Monitoring Splunk

Splunk performance problems

jambajuice
Communicator

We've got Splunk running on a Windows 2003 R2 x64 server with 8 GB of memory, and two dual-core 3.0 GHz processors.

Our Splunk installation is split between two drives. The application files and the hot index for the defaultdb are running on a SSD installed in the server. All of the other indexes and the warm/cold defaultdb indexes exist on an iSCSI SAN. Those indexes are running on 7200 RPM SATA disks. Those indexes are about 600 GB in size.

Several of these indexes are part of the default search indexes as defined in the authorize.conf file.

The performance of the Splunk GUI is terrible. It can take up to two minutes to login or switch between applications. Since all of the GUI and executable files are running off an SSD, I'd expect the performance to be screaming. But it isn't.

Using perfmon, the CPU and memory on the machine are hardly taxed at all. I do notice that when I switch between applications in Splunk there is a large, sustained spike in % Disk Time for the iSCSI network.

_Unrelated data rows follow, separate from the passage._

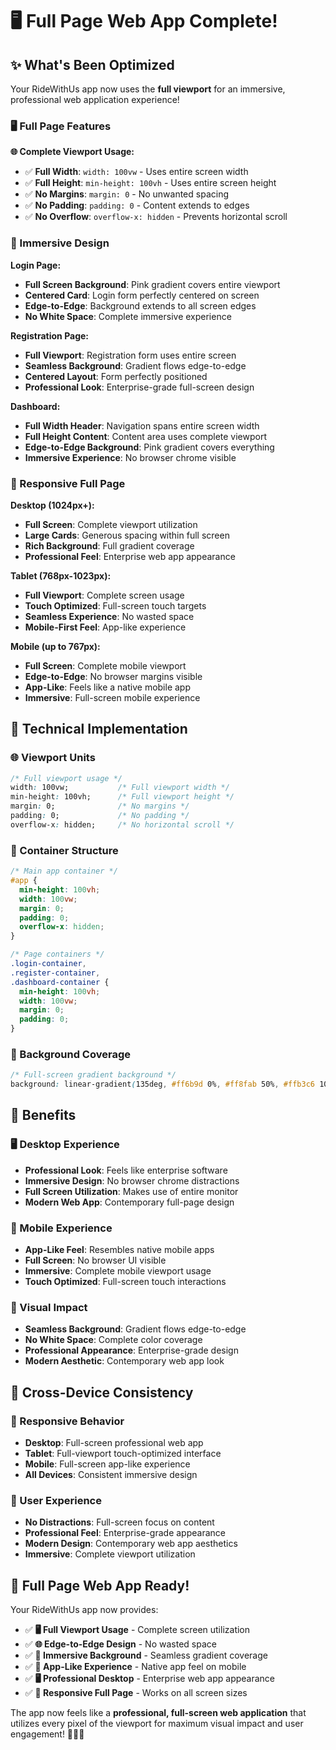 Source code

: # 🖥️ Full Page Web App Complete!

## ✨ What's Been Optimized

Your RideWithUs app now uses the **full viewport** for an immersive, professional web application experience!

### **🖥️ Full Page Features**

**🌐 Complete Viewport Usage:**
- ✅ **Full Width**: `width: 100vw` - Uses entire screen width
- ✅ **Full Height**: `min-height: 100vh` - Uses entire screen height
- ✅ **No Margins**: `margin: 0` - No unwanted spacing
- ✅ **No Padding**: `padding: 0` - Content extends to edges
- ✅ **No Overflow**: `overflow-x: hidden` - Prevents horizontal scroll

### **🎨 Immersive Design**

**Login Page:**
- **Full Screen Background**: Pink gradient covers entire viewport
- **Centered Card**: Login form perfectly centered on screen
- **Edge-to-Edge**: Background extends to all screen edges
- **No White Space**: Complete immersive experience

**Registration Page:**
- **Full Viewport**: Registration form uses entire screen
- **Seamless Background**: Gradient flows edge-to-edge
- **Centered Layout**: Form perfectly positioned
- **Professional Look**: Enterprise-grade full-screen design

**Dashboard:**
- **Full Width Header**: Navigation spans entire screen width
- **Full Height Content**: Content area uses complete viewport
- **Edge-to-Edge Background**: Pink gradient covers everything
- **Immersive Experience**: No browser chrome visible

### **📱 Responsive Full Page**

**Desktop (1024px+):**
- **Full Screen**: Complete viewport utilization
- **Large Cards**: Generous spacing within full screen
- **Rich Background**: Full gradient coverage
- **Professional Feel**: Enterprise web app appearance

**Tablet (768px-1023px):**
- **Full Viewport**: Complete screen usage
- **Touch Optimized**: Full-screen touch targets
- **Seamless Experience**: No wasted space
- **Mobile-First Feel**: App-like experience

**Mobile (up to 767px):**
- **Full Screen**: Complete mobile viewport
- **Edge-to-Edge**: No browser margins visible
- **App-Like**: Feels like a native mobile app
- **Immersive**: Full-screen mobile experience

## 🎯 Technical Implementation

### **🌐 Viewport Units**
```css
/* Full viewport usage */
width: 100vw;           /* Full viewport width */
min-height: 100vh;      /* Full viewport height */
margin: 0;              /* No margins */
padding: 0;             /* No padding */
overflow-x: hidden;     /* No horizontal scroll */
```

### **📐 Container Structure**
```css
/* Main app container */
#app {
  min-height: 100vh;
  width: 100vw;
  margin: 0;
  padding: 0;
  overflow-x: hidden;
}

/* Page containers */
.login-container,
.register-container,
.dashboard-container {
  min-height: 100vh;
  width: 100vw;
  margin: 0;
  padding: 0;
}
```

### **🎨 Background Coverage**
```css
/* Full-screen gradient background */
background: linear-gradient(135deg, #ff6b9d 0%, #ff8fab 50%, #ffb3c6 100%);
```

## 🚀 Benefits

### **🖥️ Desktop Experience**
- **Professional Look**: Feels like enterprise software
- **Immersive Design**: No browser chrome distractions
- **Full Screen Utilization**: Makes use of entire monitor
- **Modern Web App**: Contemporary full-page design

### **📱 Mobile Experience**
- **App-Like Feel**: Resembles native mobile apps
- **Full Screen**: No browser UI visible
- **Immersive**: Complete mobile viewport usage
- **Touch Optimized**: Full-screen touch interactions

### **🎨 Visual Impact**
- **Seamless Background**: Gradient flows edge-to-edge
- **No White Space**: Complete color coverage
- **Professional Appearance**: Enterprise-grade design
- **Modern Aesthetic**: Contemporary web app look

## 📱 Cross-Device Consistency

### **🔄 Responsive Behavior**
- **Desktop**: Full-screen professional web app
- **Tablet**: Full-viewport touch-optimized interface
- **Mobile**: Full-screen app-like experience
- **All Devices**: Consistent immersive design

### **🎯 User Experience**
- **No Distractions**: Full-screen focus on content
- **Professional Feel**: Enterprise-grade appearance
- **Modern Design**: Contemporary web app aesthetics
- **Immersive**: Complete viewport utilization

## 🎉 Full Page Web App Ready!

Your RideWithUs app now provides:

- ✅ **🖥️ Full Viewport Usage** - Complete screen utilization
- ✅ **🌐 Edge-to-Edge Design** - No wasted space
- ✅ **🎨 Immersive Background** - Seamless gradient coverage
- ✅ **📱 App-Like Experience** - Native app feel on mobile
- ✅ **🖥️ Professional Desktop** - Enterprise web app appearance
- ✅ **📐 Responsive Full Page** - Works on all screen sizes

The app now feels like a **professional, full-screen web application** that utilizes every pixel of the viewport for maximum visual impact and user engagement! 🚗💨✨

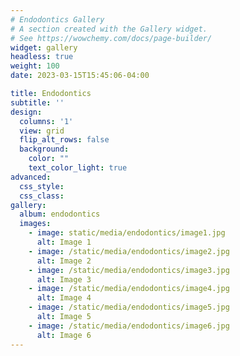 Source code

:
 ```yaml
---
# Endodontics Gallery
# A section created with the Gallery widget.
# See https://wowchemy.com/docs/page-builder/
widget: gallery
headless: true
weight: 100
date: 2023-03-15T15:45:06-04:00

title: Endodontics
subtitle: ''
design:
  columns: '1'
  view: grid
  flip_alt_rows: false
  background:
    color: ""
    text_color_light: true
advanced:
  css_style:
  css_class:
gallery:
  album: endodontics
  images:
    - image: static/media/endodontics/image1.jpg
      alt: Image 1
    - image: /static/media/endodontics/image2.jpg
      alt: Image 2
    - image: /static/media/endodontics/image3.jpg
      alt: Image 3
    - image: /static/media/endodontics/image4.jpg
      alt: Image 4
    - image: /static/media/endodontics/image5.jpg
      alt: Image 5
    - image: /static/media/endodontics/image6.jpg
      alt: Image 6
---
```

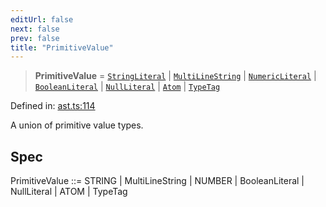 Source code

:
 ```yaml
---
editUrl: false
next: false
prev: false
title: "PrimitiveValue"
---
```


> **PrimitiveValue** = [`StringLiteral`](/api/ast/interfaces/stringliteral/) \| [`MultiLineString`](/api/ast/interfaces/multilinestring/) \| [`NumericLiteral`](/api/ast/interfaces/numericliteral/) \| [`BooleanLiteral`](/api/ast/interfaces/booleanliteral/) \| [`NullLiteral`](/api/ast/interfaces/nullliteral/) \| [`Atom`](/api/ast/interfaces/atom/) \| [`TypeTag`](/api/ast/interfaces/typetag/)

Defined in: [ast.ts:114](https://github.com/rcs-agents/rcs-lang/blob/68cb652ba691370490e2f22c44219c82067584e3/packages/ast/src/ast.ts#L114)

A union of primitive value types.

## Spec

PrimitiveValue ::= STRING | MultiLineString | NUMBER | BooleanLiteral | NullLiteral | ATOM | TypeTag
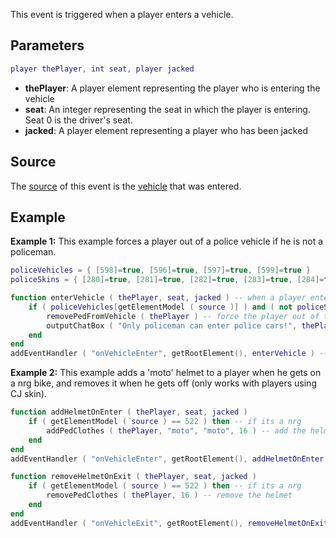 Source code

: This event is triggered when a player enters a vehicle.

Parameters
----------

``` lua
player thePlayer, int seat, player jacked
```

-   **thePlayer**: A player element representing the player who is entering the vehicle
-   **seat**: An integer representing the seat in which the player is entering. Seat 0 is the driver's seat.
-   **jacked**: A player element representing a player who has been jacked

Source
------

The [source](/docs/event_system#Event_source.md "wikilink") of this event is the [vehicle](/vehicle.md "wikilink") that was entered.

Example
-------

**Example 1:** This example forces a player out of a police vehicle if he is not a policeman.

``` lua
policeVehicles = { [598]=true, [596]=true, [597]=true, [599]=true }
policeSkins = { [280]=true, [281]=true, [282]=true, [283]=true, [284]=true, [285]=true, [286]=true }

function enterVehicle ( thePlayer, seat, jacked ) -- when a player enters a vehicle
    if ( policeVehicles[getElementModel ( source )] ) and ( not policeSkins[getElementModel ( thePlayer )] ) then -- if the vehicle is one of 4 police cars, and the skin is not a police skin
        removePedFromVehicle ( thePlayer ) -- force the player out of the vehicle
        outputChatBox ( "Only policeman can enter police cars!", thePlayer ) -- and tell the player why
    end
end
addEventHandler ( "onVehicleEnter", getRootElement(), enterVehicle ) -- add an event handler for onVehicleEnter
```

**Example 2:** This example adds a 'moto' helmet to a player when he gets on a nrg bike, and removes it when he gets off (only works with players using CJ skin).

``` lua
function addHelmetOnEnter ( thePlayer, seat, jacked )
    if ( getElementModel ( source ) == 522 ) then -- if its a nrg
        addPedClothes ( thePlayer, "moto", "moto", 16 ) -- add the helmet
    end
end
addEventHandler ( "onVehicleEnter", getRootElement(), addHelmetOnEnter )

function removeHelmetOnExit ( thePlayer, seat, jacked )
    if ( getElementModel ( source ) == 522 ) then -- if its a nrg
        removePedClothes ( thePlayer, 16 ) -- remove the helmet
    end
end
addEventHandler ( "onVehicleExit", getRootElement(), removeHelmetOnExit )
```
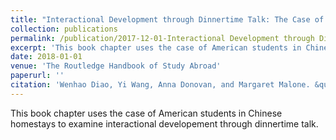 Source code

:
 ```yaml
---
title: "Interactional Development through Dinnertime Talk: The Case of American Students in Chinese Homestays"
collection: publications
permalink: /publication/2017-12-01-Interactional Development through Dinnertime Talk-1
excerpt: 'This book chapter uses the case of American students in Chinese homestays to examine interactional developement through dinnertime talk.'
date: 2018-01-01
venue: 'The Routledge Handbook of Study Abroad'
paperurl: ''
citation: 'Wenhao Diao, Yi Wang, Anna Donovan, and Margaret Malone. &quot;Interactional Development through Dinnertime Talk: The Case of American Students in Chinese Homestays.&quot; <i>The Routledge Handbook of Study Abroad</i>. Forthcoming.'
---
```

This book chapter uses the case of American students in Chinese homestays to examine interactional developement through dinnertime talk.


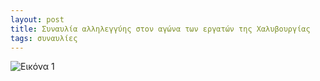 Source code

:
 ```yaml
---
layout: post
title: Συναυλία αλληλεγγύης στον αγώνα των εργατών της Χαλυβουργίας
tags: συναυλίες
---
```


![Εικόνα 1](https://chief.github.io/public/images/lives/24-02-2012.jpg)
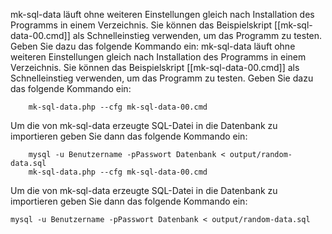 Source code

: mk-sql-data läuft ohne weiteren Einstellungen gleich nach Installation des Programms in einem Verzeichnis. Sie können das Beispielskript [[mk-sql-data-00.cmd]] als Schnelleinstieg verwenden, um das Programm zu testen. Geben Sie dazu das folgende Kommando ein:
mk-sql-data läuft ohne weiteren Einstellungen gleich nach Installation des Programms in einem Verzeichnis. Sie können das Beispielskript [[mk-sql-data-00.cmd]] als Schnelleinstieg verwenden, um das Programm zu testen. Geben Sie dazu das folgende Kommando ein:
```
    mk-sql-data.php --cfg mk-sql-data-00.cmd
```
Um die von mk-sql-data erzeugte SQL-Datei in die Datenbank zu importieren geben Sie dann das folgende Kommando ein:
```
    mysql -u Benutzername -pPasswort Datenbank < output/random-data.sql
    mk-sql-data.php --cfg mk-sql-data-00.cmd
```
Um die von mk-sql-data erzeugte SQL-Datei in die Datenbank zu importieren geben Sie dann das folgende Kommando ein:

    mysql -u Benutzername -pPasswort Datenbank < output/random-data.sql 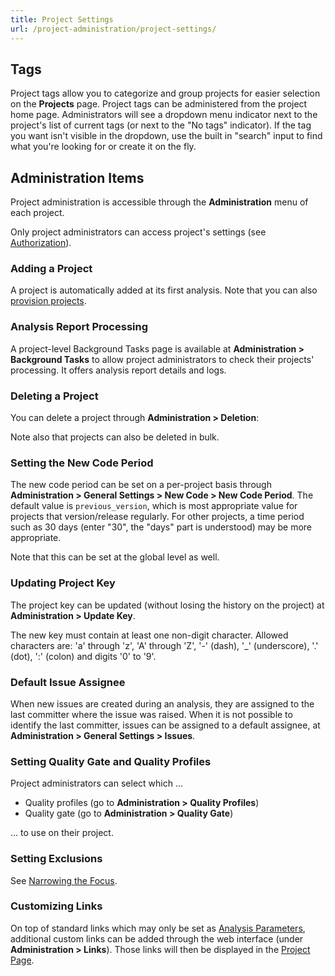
 ```yaml
---
title: Project Settings
url: /project-administration/project-settings/
---
```


## Tags

Project tags allow you to categorize and group projects for easier selection on the **Projects** page. Project tags can be administered from the project home page. Administrators will see a dropdown menu indicator next to the project's list of current tags (or next to the "No tags" indicator). If the tag you want isn't visible in the dropdown, use the built in "search" input to find what you're looking for or create it on the fly.

## Administration Items

Project administration is accessible through the **Administration** menu of each project.  

Only project administrators can access project's settings (see [Authorization](/instance-administration/security/)).

### Adding a Project

A project is automatically added at its first analysis. Note that you can also [provision projects](/project-administration/project-existence/).

### Analysis Report Processing

A project-level Background Tasks page is available at **Administration > Background Tasks** to allow project administrators to check their projects' processing. It offers analysis report details and logs.

### Deleting a Project

You can delete a project through **Administration > Deletion**:

Note also that projects can also be deleted in bulk.

### Setting the New Code Period  

The new code period can be set on a per-project basis through **Administration > General Settings > New Code > New Code Period**. The default value is `previous_version`, which is most appropriate value for projects that version/release regularly. For other projects, a time period such as 30 days (enter "30", the "days" part is understood) may be more appropriate.

Note that this can be set at the global level as well.

### Updating Project Key  

The project key can be updated (without losing the history on the project) at **Administration > Update Key**.

The new key must contain at least one non-digit character. Allowed characters are: 'a' through 'z', 'A' through 'Z', '-' (dash), '\_' (underscore), '.' (dot), ':' (colon) and digits '0' to '9'.

### Default Issue Assignee

When new issues are created during an analysis, they are assigned to the last committer where the issue was raised. When it is not possible to identify the last committer, issues can be assigned to a default assignee, at **Administration > General Settings > Issues**.

### Setting Quality Gate and Quality Profiles  

Project administrators can select which ...

* Quality profiles (go to **Administration > Quality Profiles**)
* Quality gate (go to **Administration > Quality Gate**)

... to use on their project.

### Setting Exclusions  

See [Narrowing the Focus](/project-administration/narrowing-the-focus/).

### Customizing Links

On top of standard links which may only be set as [Analysis Parameters](/analysis/analysis-parameters/), additional custom links can be added through the web interface (under **Administration > Links**). Those links will then be displayed in the [Project Page](/user-guide/project-page/).
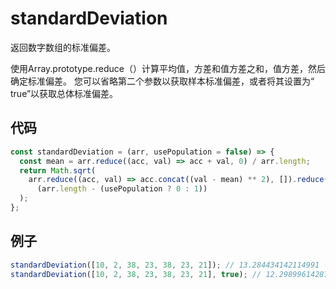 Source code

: # standardDeviation

返回数字数组的标准偏差。

使用Array.prototype.reduce（）计算平均值，方差和值方差之和，值方差，然后
确定标准偏差。
您可以省略第二个参数以获取样本标准偏差，或者将其设置为“ true”以获取总体标准偏差。

## 代码

```js
const standardDeviation = (arr, usePopulation = false) => {
  const mean = arr.reduce((acc, val) => acc + val, 0) / arr.length;
  return Math.sqrt(
    arr.reduce((acc, val) => acc.concat((val - mean) ** 2), []).reduce((acc, val) => acc + val, 0) /
      (arr.length - (usePopulation ? 0 : 1))
  );
};
```

## 例子

```js
standardDeviation([10, 2, 38, 23, 38, 23, 21]); // 13.284434142114991 (sample)
standardDeviation([10, 2, 38, 23, 38, 23, 21], true); // 12.29899614287479 (population)
```
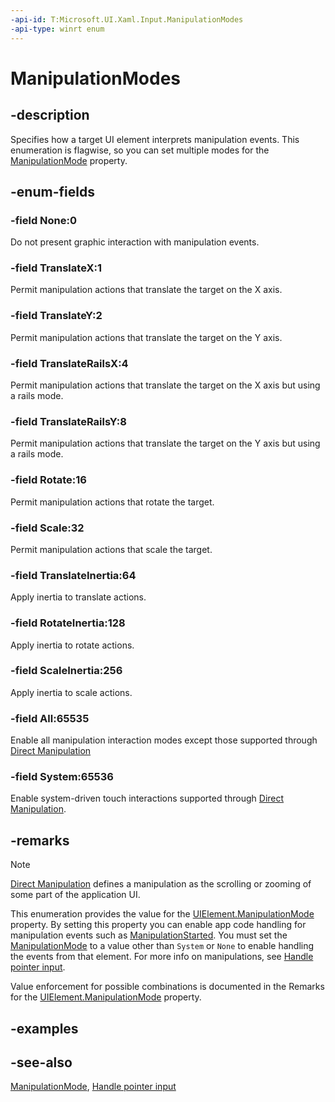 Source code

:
 ```yaml
---
-api-id: T:Microsoft.UI.Xaml.Input.ManipulationModes
-api-type: winrt enum
---
```


<!-- Enumeration syntax
public enum Microsoft.UI.Xaml.Input.ManipulationModes : uint
-->

# ManipulationModes

## -description

Specifies how a target UI element interprets manipulation events. This enumeration is flagwise, so you can set multiple modes for the [ManipulationMode](../microsoft.ui.xaml/uielement_manipulationmode.md) property.

## -enum-fields
### -field None:0
Do not present graphic interaction with manipulation events.

### -field TranslateX:1
Permit manipulation actions that translate the target on the X axis.

### -field TranslateY:2
Permit manipulation actions that translate the target on the Y axis.

### -field TranslateRailsX:4
Permit manipulation actions that translate the target on the X axis but using a rails mode.

### -field TranslateRailsY:8
Permit manipulation actions that translate the target on the Y axis but using a rails mode.

### -field Rotate:16
Permit manipulation actions that rotate the target.

### -field Scale:32
Permit manipulation actions that scale the target.

### -field TranslateInertia:64
Apply inertia to translate actions.

### -field RotateInertia:128
Apply inertia to rotate actions.

### -field ScaleInertia:256
Apply inertia to scale actions.

### -field All:65535
Enable all manipulation interaction modes except those supported through [Direct Manipulation](/previous-versions/windows/desktop/directmanipulation/direct-manipulation-portal)

### -field System:65536
Enable system-driven touch interactions supported through [Direct Manipulation](/previous-versions/windows/desktop/directmanipulation/direct-manipulation-portal).


## -remarks

> [!NOTE]
> [Direct Manipulation](/previous-versions/windows/desktop/directmanipulation/direct-manipulation-portal) defines a manipulation as the scrolling or zooming of some part of the application UI.

This enumeration provides the value for the [UIElement.ManipulationMode](../microsoft.ui.xaml/uielement_manipulationmode.md) property. By setting this property you can enable app code handling for manipulation events such as [ManipulationStarted](../microsoft.ui.xaml/uielement_manipulationstarted.md). You must set the [ManipulationMode](../microsoft.ui.xaml/uielement_manipulationmode.md) to a value other than `System` or `None` to enable handling the events from that element. For more info on manipulations, see [Handle pointer input](/windows/apps/design/input/handle-pointer-input).

Value enforcement for possible combinations is documented in the Remarks for the [UIElement.ManipulationMode](../microsoft.ui.xaml/uielement_manipulationmode.md) property.

## -examples

## -see-also
[ManipulationMode](../microsoft.ui.xaml/uielement_manipulationmode.md), [Handle pointer input](/windows/apps/design/input/handle-pointer-input)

If I want Splunk to take advantage of the performance of the SSD, what is the best way to carve up my indexes so the performance of the whole app isn't bogged down by the iSCSI/SATA disks?

Thx.

Tags (1)

Dan
Splunk Employee
Splunk Employee

What do the data inputs look like? Do you happen to have a lot of WMI queries set up for remote collections?

gkanapathy
Splunk Employee
Splunk Employee

I assume that you really mean that you have:

  • SSD: Splunk home directory, including etc and var; hot and warm for defaultdb
  • Spinning disk: cold for defaultdb; all other indexes

It would be helpful to know where your OS and OS page file are located. I assume the OS is probably on the SSD, but do not know about the page file.

It would also help to know the complete index configuration specifically of defaultdb and what, e.g., the number of buckets and bucket sizes are.

SSD realistically won't provide significant performance gains at runtime for the OS and Splunk executables, since those will in all likelihood be served from RAM.

For write-intensive applications, most SSDs are slower than conventional hard disks. Splunk's var directory and the hot/warm volume is very write-intensive, with a mix of sequential and random writes. I also suspect that under Windows 2003, it would be a bad idea to have the page file on SSD.

balbano
Contributor

Try to check this link out if you haven't yet. I haven't tried testing a splunk instance on Windows yet (all Linux)... but hopefully this will push you to some answers.

http://www.splunk.com/base/Documentation/latest/Installation/CapacityplanningforalargerSplunkdeploym...

I guess it all comes down to how much your daily indexing quota might be. Also not sure if you are running this one instance to serve both as a web server and an indexer.

That might be an issue with you current specs. While you meet the minimals, bigger is always better depending on the amount of data you index and the amount of searching you will need to be doing.

Let me know if this answers your question.